# wide angle small camera for dj booth?



## crammond (Mar 20, 2013)

Hi.

I'm looking for a small camera (gopro size or similar) that I can put in front of the DJ. Needs to be good in low light (as my gopro2 isn't really).

Would like it to be color but not a deal breaker. Also nice if I can use it for projection on TV screen but again not a deal breaker if it doesnt.

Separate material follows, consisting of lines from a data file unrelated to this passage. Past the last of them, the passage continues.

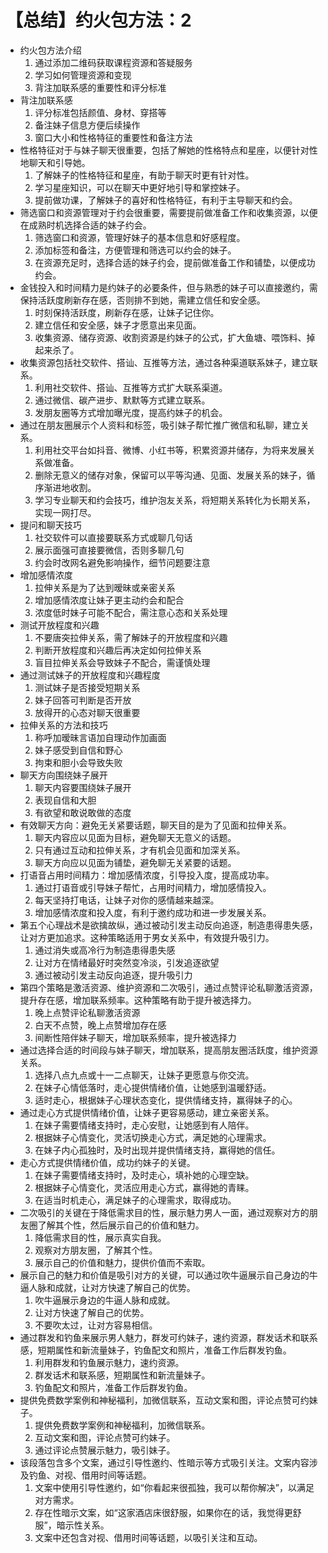 # 【总结】约火包方法：2

-   约火包方法介绍
    1.  通过添加二维码获取课程资源和答疑服务
    2.  学习如何管理资源和变现
    3.  背注加联系感的重要性和评分标准
-   背注加联系感
    1.  评分标准包括颜值、身材、穿搭等
    2.  备注妹子信息方便后续操作
    3.  窗口大小和性格特征的重要性和备注方法
-   性格特征对于与妹子聊天很重要，包括了解她的性格特点和星座，以便针对性地聊天和引导她。
    1.  了解妹子的性格特征和星座，有助于聊天时更有针对性。
    2.  学习星座知识，可以在聊天中更好地引导和掌控妹子。
    3.  提前做功课，了解妹子的喜好和性格特征，有利于主导聊天和约会。
-   筛选窗口和资源管理对于约会很重要，需要提前做准备工作和收集资源，以便在成熟时机选择合适的妹子约会。
    1.  筛选窗口和资源，管理好妹子的基本信息和好感程度。
    2.  添加标签和备注，方便管理和筛选可以约会的妹子。
    3.  在资源充足时，选择合适的妹子约会，提前做准备工作和铺垫，以便成功约会。
-   金钱投入和时间精力是约妹子的必要条件，但与熟悉的妹子可以直接邀约，需保持活跃度刷新存在感，否则排不到她，需建立信任和安全感。
    1.  时刻保持活跃度，刷新存在感，让妹子记住你。
    2.  建立信任和安全感，妹子才愿意出来见面。
    3.  收集资源、储存资源、收割资源是约妹子的公式，扩大鱼塘、喂饰料、掉起来杀了。
-   收集资源包括社交软件、搭讪、互推等方法，通过各种渠道联系妹子，建立联系。
    1.  利用社交软件、搭讪、互推等方式扩大联系渠道。
    2.  通过微信、碳产进步、默默等方式建立联系。
    3.  发朋友圈等方式增加曝光度，提高约妹子的机会。
-   通过在朋友圈展示个人资料和标签，吸引妹子帮忙推广微信和私聊，建立关系。
    1.  利用社交平台如抖音、微博、小红书等，积累资源并储存，为将来发展关系做准备。
    2.  删除无意义的储存对象，保留可以平等沟通、见面、发展关系的妹子，循序渐进地收割。
    3.  学习专业聊天和约会技巧，维护泡友关系，将短期关系转化为长期关系，实现一网打尽。
-   提问和聊天技巧
    1.  社交软件可以直接要联系方式或聊几句话
    2.  展示面强可直接要微信，否则多聊几句
    3.  约会时改网名避免影响操作，细节问题要注意
-   增加感情浓度
    1.  拉伸关系是为了达到暧昧或亲密关系
    2.  增加感情浓度让妹子更主动约会和配合
    3.  浓度低时妹子可能不配合，需注意心态和关系处理
-   测试开放程度和兴趣
    1.  不要唐突拉伸关系，需了解妹子的开放程度和兴趣
    2.  判断开放程度和兴趣后再决定如何拉伸关系
    3.  盲目拉伸关系会导致妹子不配合，需谨慎处理
-   通过测试妹子的开放程度和兴趣程度
    1.  测试妹子是否接受短期关系
    2.  妹子回答可判断是否开放
    3.  放得开的心态对聊天很重要
-   拉伸关系的方法和技巧
    1.  称呼加暧昧言语加自理动作加画面
    2.  妹子感受到自信和野心
    3.  拘束和胆小会导致失败
-   聊天方向围绕妹子展开
    1.  聊天内容要围绕妹子展开
    2.  表现自信和大胆
    3.  有欲望和敢说敢做的态度
-   有效聊天方向：避免无关紧要话题，聊天目的是为了见面和拉伸关系。
    1.  聊天内容应以见面为目标，避免聊天无意义的话题。
    2.  只有通过互动和拉伸关系，才有机会见面和加深关系。
    3.  聊天方向应以见面为铺垫，避免聊无关紧要的话题。
-   打语音占用时间精力：增加感情浓度，引导投入度，提高成功率。
    1.  通过打语音或引导妹子帮忙，占用时间精力，增加感情投入。
    2.  每天坚持打电话，让妹子对你的感情越来越深。
    3.  增加感情浓度和投入度，有利于邀约成功和进一步发展关系。
-   第五个心理战术是欲擒故纵，通过被动引发主动反向追逐，制造患得患失感，让对方更加追求。这种策略适用于男女关系中，有效提升吸引力。
    1.  通过消失或高冷行为制造患得患失感
    2.  让对方在情绪最好时突然变冷淡，引发追逐欲望
    3.  通过被动引发主动反向追逐，提升吸引力
-   第四个策略是激活资源、维护资源和二次吸引，通过点赞评论私聊激活资源，提升存在感，增加联系频率。这种策略有助于提升被选择力。
    1.  晚上点赞评论私聊激活资源
    2.  白天不点赞，晚上点赞增加存在感
    3.  间断性陪伴妹子聊天，增加联系频率，提升被选择力
-   通过选择合适的时间段与妹子聊天，增加联系，提高朋友圈活跃度，维护资源关系。
    1.  选择八点九点或十一二点聊天，让妹子更愿意与你交流。
    2.  在妹子心情低落时，走心提供情绪价值，让她感到温暖舒适。
    3.  适时走心，根据妹子心理状态变化，提供情绪支持，赢得妹子的心。
-   通过走心方式提供情绪价值，让妹子更容易感动，建立亲密关系。
    1.  在妹子需要情绪支持时，走心安慰，让她感到有人陪伴。
    2.  根据妹子心情变化，灵活切换走心方式，满足她的心理需求。
    3.  在妹子内心孤独时，及时出现并提供情绪支持，赢得她的信任。
-   走心方式提供情绪价值，成功约妹子的关键。
    1.  在妹子需要情绪支持时，及时走心，填补她的心理空缺。
    2.  根据妹子心情变化，灵活应用走心方式，赢得她的青睐。
    3.  在适当时机走心，满足妹子的心理需求，取得成功。
-   二次吸引的关键在于降低需求目的性，展示魅力男人一面，通过观察对方的朋友圈了解其个性，然后展示自己的价值和魅力。
    1.  降低需求目的性，展示真实自我。
    2.  观察对方朋友圈，了解其个性。
    3.  展示自己的价值和魅力，提供价值而不索取。
-   展示自己的魅力和价值是吸引对方的关键，可以通过吹牛逼展示自己身边的牛逼人脉和成就，让对方快速了解自己的优势。
    1.  吹牛逼展示身边的牛逼人脉和成就。
    2.  让对方快速了解自己的优势。
    3.  不要吹太过，让对方容易相信。
-   通过群发和钓鱼来展示男人魅力，群发可约妹子，速约资源，群发话术和联系感，短期属性和新流量妹子，钓鱼配文和照片，准备工作后群发钓鱼。
    1.  利用群发和钓鱼展示魅力，速约资源。
    2.  群发话术和联系感，短期属性和新流量妹子。
    3.  钓鱼配文和照片，准备工作后群发钓鱼。
-   提供免费数学案例和神秘福利，加微信联系，互动文案和图，评论点赞可约妹子。
    1.  提供免费数学案例和神秘福利，加微信联系。
    2.  互动文案和图，评论点赞可约妹子。
    3.  通过评论点赞展示魅力，吸引妹子。
-   该段落包含多个文案，通过引导性邀约、性暗示等方式吸引关注。文案内容涉及钓鱼、对视、借用时间等话题。
    1.  文案中使用引导性邀约，如“你看起来很孤独，我可以帮你解决”，以满足对方需求。
    2.  存在性暗示文案，如“这家酒店床很舒服，如果你在的话，我觉得更舒服”，暗示性关系。
    3.  文案中还包含对视、借用时间等话题，以吸引关注和互动。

Need something affordable 

Thanks in advance!


----------



## ruinexplorer (Mar 20, 2013)

You will need to look at security cameras instead of sports cameras like the Gopro. Security cameras are intended to handle multiple lighting situations (though you don't usually get color in low light) while the sports cameras are intended for bright, daytime filming. When you mention affordable, I assume that you mean within the same pricerange as the Gopro camera?


----------



## dbaxter (Mar 21, 2013)

Take a trip to your nearest Harbor Freight store and check out the security packages. We use one at our theater and it works great. You may have to add an additional infrared light to really see a stage in a blackout, but that doesn't sound like it applies to you.


----------



## ruinexplorer (Mar 21, 2013)

I'm not sure if they have Harbor Freight in Slovenia.


----------



## dbaxter (Mar 21, 2013)

Touche. I didn't check where crammond was from. Sorry, crammond.


----------



## ruinexplorer (Mar 21, 2013)

Not a problem. Good advice, just will probably need to shop at a different store or online.


----------



## crammond (Mar 24, 2013)

Nope, we don't have that store here 

Well, I'd like it to be as cheap as it can get  

But to put it in numbers...500usd max max

I'd be super happy if I could get something like this:




any idea what camera is that?


----------



## Axislights (Mar 26, 2013)

crammond said:


> Nope, we don't have that store here
> 
> Well, I'd like it to be as cheap as it can get
> 
> ...



Try this?
WIDE ANGLE ORIGINAL LENS REPLACEMENT GOPRO HERO HD 2 HD2 HERO2 LENS-1080p 11MP on eBay!


----------



## ruinexplorer (Mar 26, 2013)

I don't think the lens is the problem since the first post said that the GoPro wasn't good in low light. It's really difficult to see what that camera is in the picture provided, but it does look similar to a sports camera. I was thinking something more along the lines of this. I'll have to look at some of the cameras I was looking at during the CES conference. They may be more of what you want and in your price range.


----------